* Exercise:
Should the word "geerlingguy" occur in a line of the records, copy that line.

..............................

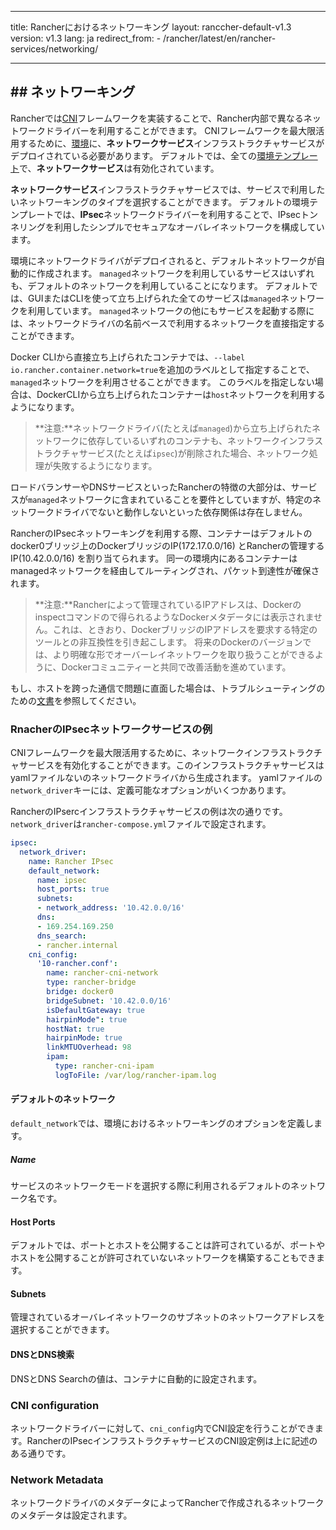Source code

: * * *

title: Rancherにおけるネットワーキング layout: ranccher-default-v1.3 version: v1.3 lang: ja redirect_from: - /rancher/latest/en/rancher-services/networking/

* * *

## ## ネットワーキング

Rancherでは[CNI](https://github.com/containernetworking/cni)フレームワークを実装することで、Rancher内部で異なるネットワークドライバーを利用することができます。 CNIフレームワークを最大限活用するために、[環境]({{site.baseurl}}/rancher/{{page.version}}/{{page.lang}}/environments)に、**ネットワークサービス**インフラストラクチャサービスがデプロイされている必要があります。 デフォルトでは、全ての[環境テンプレート]({{site.baseurl}}/rancher/{{page.version}}/{{page.lang}}/environments/#what-is-an-environment-template)で、**ネットワークサービス**は有効化されています。

**ネットワークサービス**インフラストラクチャサービスでは、サービスで利用したいネットワーキングのタイプを選択することができます。 デフォルトの環境テンプレートでは、**IPsec**ネットワークドライバーを利用することで、IPsecトンネリングを利用したシンプルでセキュアなオーバレイネットワークを構成しています。

環境にネットワークドライバがデプロイされると、デフォルトネットワークが自動的に作成されます。 `managed`ネットワークを利用しているサービスはいずれも、デフォルトのネットワークを利用していることになります。 デフォルトでは、GUIまたはCLIを使って立ち上げられた全てのサービスは`managed`ネットワークを利用しています。 `managed`ネットワークの他にもサービスを起動する際には、ネットワークドライバの名前ベースで利用するネットワークを直接指定することができます。

Docker CLIから直接立ち上げられたコンテナでは、`--label io.rancher.container.network=true`を追加のラベルとして指定することで、`managed`ネットワークを利用させることができます。 このラベルを指定しない場合は、DockerCLIから立ち上げられたコンテナーは`host`ネットワークを利用するようになります。

> **注意:**ネットワークドライバ(たとえば`managed`)から立ち上げられたネットワークに依存しているいずれのコンテナも、ネットワークインフラストラクチャサービス(たとえば`ipsec`)が削除された場合、ネットワーク処理が失敗するようになります。

ロードバランサーやDNSサービスといったRancherの特徴の大部分は、サービスが`managed`ネットワークに含まれていることを要件としていますが、特定のネットワークドライバでないと動作しないといった依存関係は存在しません。

RancherのIPsecネットワーキングを利用する際、コンテナーはデフォルトのdocker0ブリッジ上のDockerブリッジのIP(172.17.0.0/16) とRancherの管理するIP(10.42.0.0/16) を割り当てられます。 同一の環境内にあるコンテナーはmanagedネットワークを経由してルーティングされ、パケット到達性が確保されます。

> **注意:**Rancherによって管理されているIPアドレスは、Dockerのinspectコマンドので得られるようなDockerメタデータには表示されません。これは、ときおり、DockerブリッジのIPアドレスを要求する特定のツールとの非互換性を引き起こします。 将来のDockerのバージョンでは、より明確な形でオーバーレイネットワークを取り扱うことができるように、Dockerコミュニティーと共同で改善活動を進めています。

もし、ホストを跨った通信で問題に直面した場合は、トラブルシューティングのための[文書]({{site.baseurl}}/rancher/{{page.version}}/{{page.lang}}/faqs/troubleshooting/#cross-host-communication)を参照してください。

### RnacherのIPsecネットワークサービスの例

CNIフレームワークを最大限活用するために、ネットワークインフラストラクチャサービスを有効化することができます。このインフラストラクチャサービスはyamlファイルないのネットワークドライバから生成されます。 yamlファイルの`network_driver`キーには、定義可能なオプションがいくつかあります。

RancherのIPsercインフラストラクチャサービスの例は次の通りです。`network_driver`は`rancher-compose.yml`ファイルで設定されます。

```yaml
ipsec:
  network_driver:
    name: Rancher IPsec
    default_network:
      name: ipsec
      host_ports: true
      subnets:
      - network_address: '10.42.0.0/16'
      dns:
      - 169.254.169.250
      dns_search:
      - rancher.internal
    cni_config:
      '10-rancher.conf':
        name: rancher-cni-network
        type: rancher-bridge
        bridge: docker0
        bridgeSubnet: '10.42.0.0/16'
        isDefaultGateway: true
        hairpinMode": true
        hostNat: true
        hairpinMode: true
        linkMTUOverhead: 98
        ipam:
          type: rancher-cni-ipam
          logToFile: /var/log/rancher-ipam.log
```

#### デフォルトのネットワーク

`default_network`では、環境におけるネットワーキングのオプションを定義します。

##### Name

サービスのネットワークモードを選択する際に利用されるデフォルトのネットワーク名です。

#### Host Ports

デフォルトでは、ポートとホストを公開することは許可されているが、ポートやホストを公開することが許可されていないネットワークを構築することもできます。

#### Subnets

管理されているオーバレイネットワークのサブネットのネットワークアドレスを選択することができます。

#### DNSとDNS検索

DNSとDNS Searchの値は、コンテナに自動的に設定されます。

### CNI configuration

ネットワークドライバーに対して、`cni_config`内でCNI設定を行うことができます。RancherのIPsecインフラストラクチャサービスのCNI設定例は上に記述のある通りです。

### Network Metadata

ネットワークドライバのメタデータによってRancherで作成されるネットワークのメタデータは設定されます。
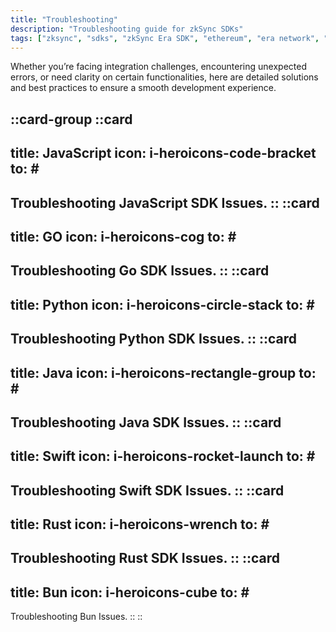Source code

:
 ```yaml
---
title: "Troubleshooting"
description: "Troubleshooting guide for zkSync SDKs"
tags: ["zksync", "sdks", "zkSync Era SDK", "ethereum", "era network", "troubleshooting"]
---
```


Whether you’re facing integration challenges, encountering unexpected errors, or need clarity on certain functionalities,
here are detailed solutions and best practices to ensure a smooth development experience.

::card-group
::card
---
title: JavaScript
icon: i-heroicons-code-bracket
to: #
---
Troubleshooting JavaScript SDK Issues.
::
::card
---
title: GO
icon: i-heroicons-cog
to: #
---
Troubleshooting Go SDK Issues.
::
::card
---
title: Python
icon: i-heroicons-circle-stack
to: #
---
Troubleshooting Python SDK Issues.
::
::card
---
title: Java
icon: i-heroicons-rectangle-group
to: #
---
Troubleshooting Java SDK Issues.
::
::card
---
title: Swift
icon: i-heroicons-rocket-launch
to: #
---
Troubleshooting Swift SDK Issues.
::
::card
---
title: Rust
icon:  i-heroicons-wrench
to: #
---
Troubleshooting Rust SDK Issues.
::
::card
---
title: Bun
icon: i-heroicons-cube
to: #
---
Troubleshooting Bun Issues.
::
::
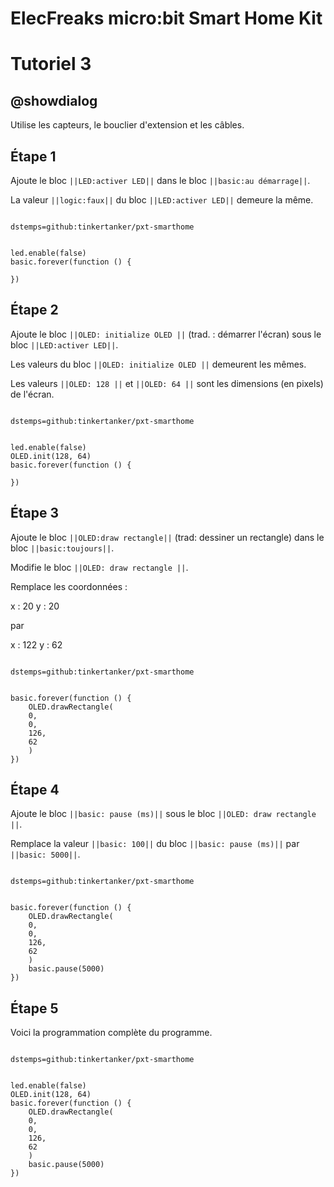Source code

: # ElecFreaks micro:bit Smart Home Kit

# Tutoriel 3

## @showdialog

Utilise les capteurs, le bouclier d'extension et les câbles.

## Étape 1

Ajoute le bloc ``||LED:activer LED||`` dans le bloc ``||basic:au démarrage||``.

La valeur ``||logic:faux||`` du bloc ``||LED:activer LED||`` demeure la même.

```package

dstemps=github:tinkertanker/pxt-smarthome

```

```blocks

led.enable(false)
basic.forever(function () {
	
})

```

## Étape 2

Ajoute le bloc ``||OLED: initialize OLED ||`` (trad. : démarrer l'écran) sous le bloc ``||LED:activer LED||``.

Les valeurs du bloc ``||OLED: initialize OLED ||`` demeurent les mêmes.

Les valeurs ``||OLED: 128 ||`` et ``||OLED: 64 ||`` sont les dimensions (en pixels) de l'écran.

```package

dstemps=github:tinkertanker/pxt-smarthome

```

```blocks

led.enable(false)
OLED.init(128, 64)
basic.forever(function () {
	
})

```

## Étape 3

Ajoute le bloc ``||OLED:draw rectangle||`` (trad: dessiner un rectangle) dans le bloc ``||basic:toujours||``.

Modifie le bloc ``||OLED: draw rectangle ||``.

Remplace les coordonnées :

x : 20
y : 20

par 

x : 122
y : 62

```package

dstemps=github:tinkertanker/pxt-smarthome

```

```blocks

basic.forever(function () {
    OLED.drawRectangle(
    0,
    0,
    126,
    62
    )
})

```

## Étape 4

Ajoute le bloc ``||basic: pause (ms)||`` sous le bloc ``||OLED: draw rectangle ||``.

Remplace la valeur  ``||basic: 100||`` du bloc ``||basic: pause (ms)||`` par ``||basic: 5000||``.

```package

dstemps=github:tinkertanker/pxt-smarthome

```

```blocks

basic.forever(function () {
    OLED.drawRectangle(
    0,
    0,
    126,
    62
    )
    basic.pause(5000)
})

```

## Étape 5

Voici la programmation complète du programme.

```package

dstemps=github:tinkertanker/pxt-smarthome

```

```blocks

led.enable(false)
OLED.init(128, 64)
basic.forever(function () {
    OLED.drawRectangle(
    0,
    0,
    126,
    62
    )
    basic.pause(5000)
})

```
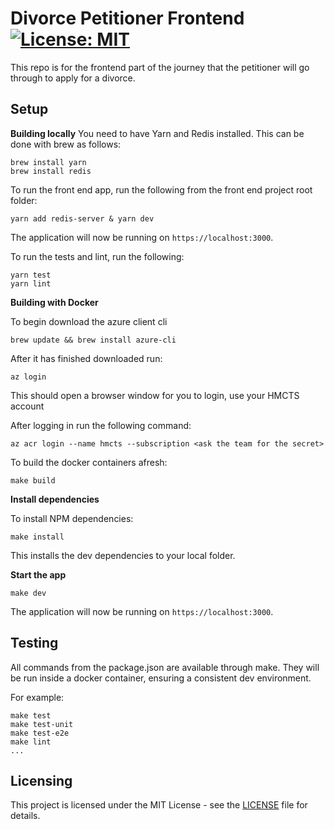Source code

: # Divorce Petitioner Frontend [![License: MIT](https://img.shields.io/badge/License-MIT-yellow.svg)](https://opensource.org/licenses/MIT)

This repo is for the frontend part of the journey that the petitioner will go through to apply for a divorce.

## Setup 

**Building locally**
You need to have Yarn and Redis installed. This can be done with brew as follows:

```
brew install yarn
brew install redis
```

To run the front end app, run the following from the front end project root folder:

```
yarn add redis-server & yarn dev
```

The application will now be running on ```https://localhost:3000```.

To run the tests and lint, run the following:
```
yarn test
yarn lint
```



**Building with Docker**

To begin download the azure client cli

```
brew update && brew install azure-cli
```

After it has finished downloaded run:
```
az login
```

This should open a browser window for you to login, use your HMCTS account

After logging in run the following command:

```
az acr login --name hmcts --subscription <ask the team for the secret>
```


To build the docker containers afresh:

```
make build
```


**Install dependencies**

To install NPM dependencies:

```
make install
```

This installs the dev dependencies to your local folder.

**Start the app**

```
make dev
```

The application will now be running on  ```https://localhost:3000```.

##  Testing

All commands from the package.json are available through make. They will be run
inside a docker container, ensuring a consistent dev environment.

For example:

```
make test
make test-unit
make test-e2e
make lint
...
```


## Licensing 

This project is licensed under the MIT License - see the [LICENSE](LICENSE) file for details.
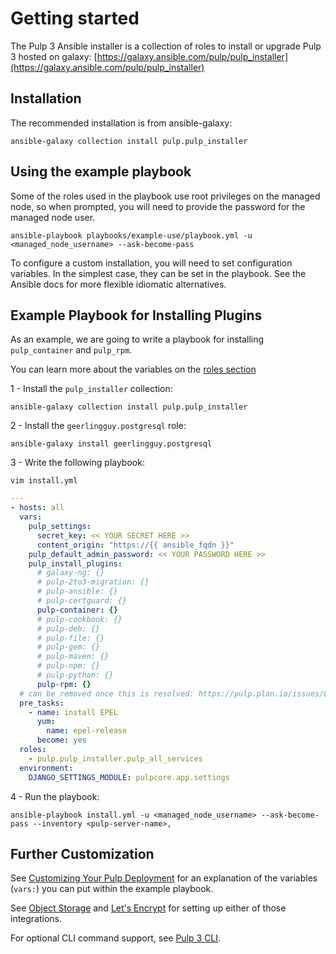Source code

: Getting started
===============

The Pulp 3 Ansible installer is a collection of roles to install or upgrade Pulp 3 hosted on galaxy:
[https://galaxy.ansible.com/pulp/pulp_installer](https://galaxy.ansible.com/pulp/pulp_installer)

Installation
------------
The recommended installation is from ansible-galaxy:

```
ansible-galaxy collection install pulp.pulp_installer
```

Using the example playbook
--------------------------

Some of the roles used in the playbook use root privileges on the managed node, so when prompted,
you will need to provide the password for the managed node user.

```
ansible-playbook playbooks/example-use/playbook.yml -u <managed_node_username> --ask-become-pass
```

<script id="asciicast-335159" src="https://asciinema.org/a/335159.js" async data-autoplay="true" data-speed="2"></script>

To configure a custom installation, you will need to set configuration variables. In the simplest case,
they can be set in the playbook. See the Ansible docs for more flexible idiomatic alternatives.


Example Playbook for Installing Plugins
---------------------------------------
As an example, we are going to write a playbook for installing `pulp_container` and `pulp_rpm`.

You can learn more about the variables on the [roles section](https://pulp-installer.readthedocs.io/en/latest/roles/pulp/#role-variables)

1 -  Install the `pulp_installer` collection:
```
ansible-galaxy collection install pulp.pulp_installer
```

2 -  Install the `geerlingguy.postgresql` role:
```
ansible-galaxy install geerlingguy.postgresql
```

3 - Write the following playbook:
```
vim install.yml
```


```yaml
---
- hosts: all
  vars:
    pulp_settings:
      secret_key: << YOUR SECRET HERE >>
      content_origin: "https://{{ ansible_fqdn }}"
    pulp_default_admin_password: << YOUR PASSWORD HERE >>
    pulp_install_plugins:
      # galaxy-ng: {}
      # pulp-2to3-migration: {}
      # pulp-ansible: {}
      # pulp-certguard: {}
      pulp-container: {}
      # pulp-cookbook: {}
      # pulp-deb: {}
      # pulp-file: {}
      # pulp-gem: {}
      # pulp-maven: {}
      # pulp-npm: {}
      # pulp-python: {}
      pulp-rpm: {}
  # can be removed once this is resolved: https://pulp.plan.io/issues/8701
  pre_tasks:
    - name: install EPEL
      yum:
        name: epel-release
      become: yes
  roles:
    - pulp.pulp_installer.pulp_all_services
  environment:
    DJANGO_SETTINGS_MODULE: pulpcore.app.settings
```
4 - Run the playbook:
```
ansible-playbook install.yml -u <managed_node_username> --ask-become-pass --inventory <pulp-server-name>,
```
<script id="asciicast-335829" src="https://asciinema.org/a/335829.js" async data-autoplay="true" data-speed="2"></script>

Further Customization
---------------------

See [Customizing Your Pulp Deployment](customizing.md)
for an explanation of the variables (`vars:`) you can put within the example playbook.

See [Object Storage](objectstorage.md) and [Let's Encrypt](letsencrypt.md) for setting up either of those integrations.

For optional CLI command support, see [Pulp 3 CLI](https://github.com/pulp/pulp-cli/blob/develop/docs/quickstart.md).
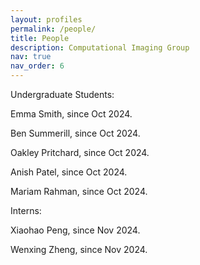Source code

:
 ```yaml
---
layout: profiles
permalink: /people/
title: People
description: Computational Imaging Group
nav: true
nav_order: 6
---
```


Undergraduate Students:

Emma Smith, since Oct 2024.

Ben Summerill, since Oct 2024.

Oakley Pritchard, since Oct 2024.

Anish Patel, since Oct 2024.

Mariam Rahman, since Oct 2024.

Interns:

Xiaohao Peng, since Nov 2024.

Wenxing Zheng, since Nov 2024.

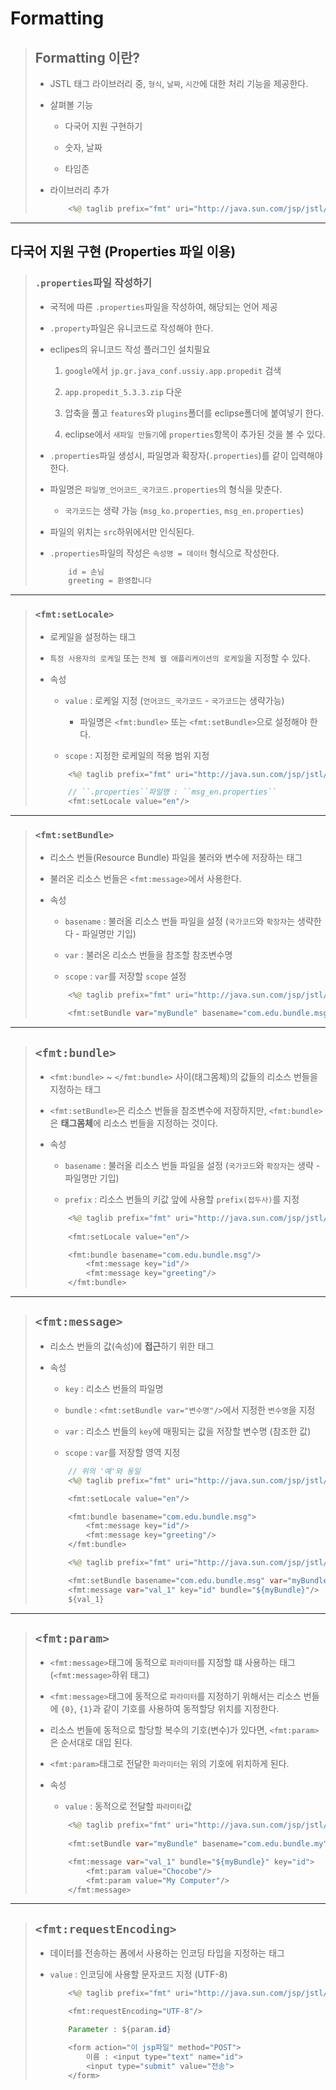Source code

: # Formatting

>	## Formatting 이란?
>
>	* JSTL 태그 라이브러리 중, ``형식``, ``날짜``, ``시간``에 대한 처리 기능을 제공한다.
>
>	* 살펴볼 기능
>
>		* 다국어 지원 구현하기
>
>		* 숫자, 날짜
>
>		* 타임존
>
>	* 라이브러리 추가
>
>		```java
>			<%@ taglib prefix="fmt" uri="http://java.sun.com/jsp/jstl/fmt" %>
>		```

---

## 다국어 지원 구현 (Properties 파일 이용)

>	### ``.properties``파일 작성하기
>
>	* 국적에 따른 ``.properties``파일을 작성하여, 해당되는 언어 제공
>
>	* ``.property``파일은 유니코드로 작성해야 한다.
>
>	* eclipes의 유니코드 작성 플러그인 설치필요
>
>		1. ``google``에서 ``jp.gr.java_conf.ussiy.app.propedit`` 검색
>
>		1. ``app.propedit_5.3.3.zip`` 다운
>
>		1. 압축을 풀고 ``features``와 ``plugins``폴더를 eclipse폴더에 붙여넣기 한다.
>
>		1. eclipse에서 ``새파일 만들기``에 ``properties``항목이 추가된 것을 볼 수 있다.
>
>	* ``.properties``파일 생성시, 파일명과 확장자(``.properties``)를 같이 입력해야 한다.
>
>	* 파일명은 ``파일명_언어코드_국가코드.properties``의 형식을 맞춘다.
>
>		* ``국가코드``는 생략 가능 (``msg_ko.properties``, ``msg_en.properties``)
>
>	* 파일의 위치는 ``src``하위에서만 인식된다.
>
>	* ``.properties``파일의 작성은 ``속성명 = 데이터`` 형식으로 작성한다.
>
>		```java
>			id = 손님
>			greeting = 환영합니다
>		``` 

---

>	### ``<fmt:setLocale>``
>
>	* 로케일을 설정하는 태그
>
>	* ``특정 사용자의 로케일`` 또는 ``전체 웹 애플리케이션의 로케일``을 지정할 수 있다.
>
>	* 속성
>
>		* ``value`` : 로케일 지정 (``언어코드_국가코드`` - ``국가코드``는 생략가능)
>
>			* 파일명은 ``<fmt:bundle>`` 또는 ``<fmt:setBundle>``으로 설정해야 한다.
>
>		* ``scope`` : 지정한 로케일의 적용 범위 지정
>
>		```java
>			<%@ taglib prefix="fmt" uri="http://java.sun.com/jsp/jstl/fmt" %>
>
>			// ``.properties``파일명 : ``msg_en.properties``
>			<fmt:setLocale value="en"/>
>		```

---

>	### ``<fmt:setBundle>``
>
>	* 리소스 번들(Resource Bundle) 파일을 불러와 변수에 저장하는 태그
>
>	* 불러온 리소스 번들은 ``<fmt:message>``에서 사용한다.
>
>	* 속성
>
>		* ``basename`` : 불러올 리소스 번들 파일을 설정 (``국가코드``와 ``확장자``는 생략한다 - 파일명만 기입)
>
>		* ``var`` : 불러온 리소스 번들을 참조할 참조변수명
>
>		* ``scope`` : ``var``를 저장할 ``scope`` 설정
>
>		```java
>			<%@ taglib prefix="fmt" uri="http://java.sun.com/jsp/jstl/fmt" %>
>			
>			<fmt:setBundle var="myBundle" basename="com.edu.bundle.msg"/>
>		```

---

>	## ``<fmt:bundle>``
>
>	* ``<fmt:bundle>`` ~ ``</fmt:bundle>`` 사이(태그몸체)의 값들의 리소스 번들을 지정하는 태그
>
>	* ``<fmt:setBundle>``은 리소스 번들을 참조변수에 저장하지만, ``<fmt:bundle>``은 **태그몸체**에 리소스 번들을 지정하는 것이다.
>
>	* 속성
>
>		* ``basename`` : 불러올 리소스 번들 파일을 설정 (``국가코드``와 ``확장자``는 생략 - 파일명만 기입)
>
>		* ``prefix`` : 리소스 번들의 키값 앞에 사용할 ``prefix(접두사)``를 지정
>
>		```java
>			<%@ taglib prefix="fmt" uri="http://java.sun.com/jsp/jstl/fmt" %>
>			
>			<fmt:setLocale value="en"/>
>
>			<fmt:bundle basename="com.edu.bundle.msg"/>
>				<fmt:message key="id"/>
>				<fmt:message key="greeting"/>
>			</fmt:bundle>
>		```

---

>	## ``<fmt:message>``
>
>	* 리소스 번들의 값(속성)에 **접근**하기 위한 태그
>
>	* 속성
>
>		* ``key`` : 리소스 번들의 파일명
>
>		* ``bundle`` : ``<fmt:setBundle var="변수명"/>``에서 지정한 ``변수명``을 지정
>
>		* ``var`` : 리소스 번들의 ``key``에 매핑되는 값을 저장할 변수명 (참조한 값)
>
>		* ``scope`` : ``var``를 저장할 영역 지정
>
>		```java
>			// 위의 '예'와 동일
>			<%@ taglib prefix="fmt" uri="http://java.sun.com/jsp/jstl/fmt" %>
>
>			<fmt:setLocale value="en"/>
>
>			<fmt:bundle basename="com.edu.bundle.msg">
>				<fmt:message key="id"/>
>				<fmt:message key="greeting"/>
>			</fmt:bundle>
>		```
>
>		```java
>			<%@ taglib prefix="fmt" uri="http://java.sun.com/jsp/jstl/fmt" %>
>
>			<fmt:setBundle basename="com.edu.bundle.msg" var="myBundle"/>
>			<fmt:message var="val_1" key="id" bundle="${myBundle}"/>
>			${val_1}
>		```

---

>	## ``<fmt:param>``
>
>	* ``<fmt:message>``태그에 동적으로 ``파라미터``를 지정할 떄 사용하는 태그 (``<fmt:message>``하위 태그)
>
>	* ``<fmt:message>``태그에 동적으로 ``파라미터``를 지정하기 위해서는 리소스 번들에 ``{0}``, ``{1}``과 같이 기호를 사용하여 동적할당 위치를 지정한다.
>
>	* 리소스 번들에 동적으로 할당할 복수의 기호(변수)가 있다면, ``<fmt:param>``은 순서대로 대입 된다.
>
>	* ``<fmt:param>``태그로 전달한 ``파라미터``는 위의 기호에 위치하게 된다.
>
>	* 속성
>
>		* ``value`` : 동적으로 전달할 ``파라미터``값
>
>		```java
>			<%@ taglib prefix="fmt" uri="http://java.sun.com/jsp/jstl/fmt" %>
>			
>			<fmt:setBundle var="myBundle" basename="com.edu.bundle.my"/>
>
>			<fmt:message var="val_1" bundle="${myBundle}" key="id">
>				<fmt:param value="Chocobe"/>
>				<fmt:param value="My Computer"/>
>			</fmt:message>
>		```

---

>	## ``<fmt:requestEncoding>``
>
>	* 데이터를 전송하는 폼에서 사용하는 인코딩 타입을 지정하는 태그
>
>	* ``value`` : 인코딩에 사용할 문자코드 지정 (UTF-8)
>
>		```java
>			<%@ taglib prefix="fmt" uri="http://java.sun.com/jsp/jstl/fmt" %>
>
>			<fmt:requestEncoding="UTF-8"/>
>
>			Parameter : ${param.id}
>
>			<form action="이 jsp파일" method="POST">
>				이름 : <input type="text" name="id">
>				<input type="submit" value="전송">
>			</form>
>		```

..............................

* Result of this exercise:
2 -  Install the `geerlingguy.postgresql` role:
ansible-galaxy install geerlingguy.postgresql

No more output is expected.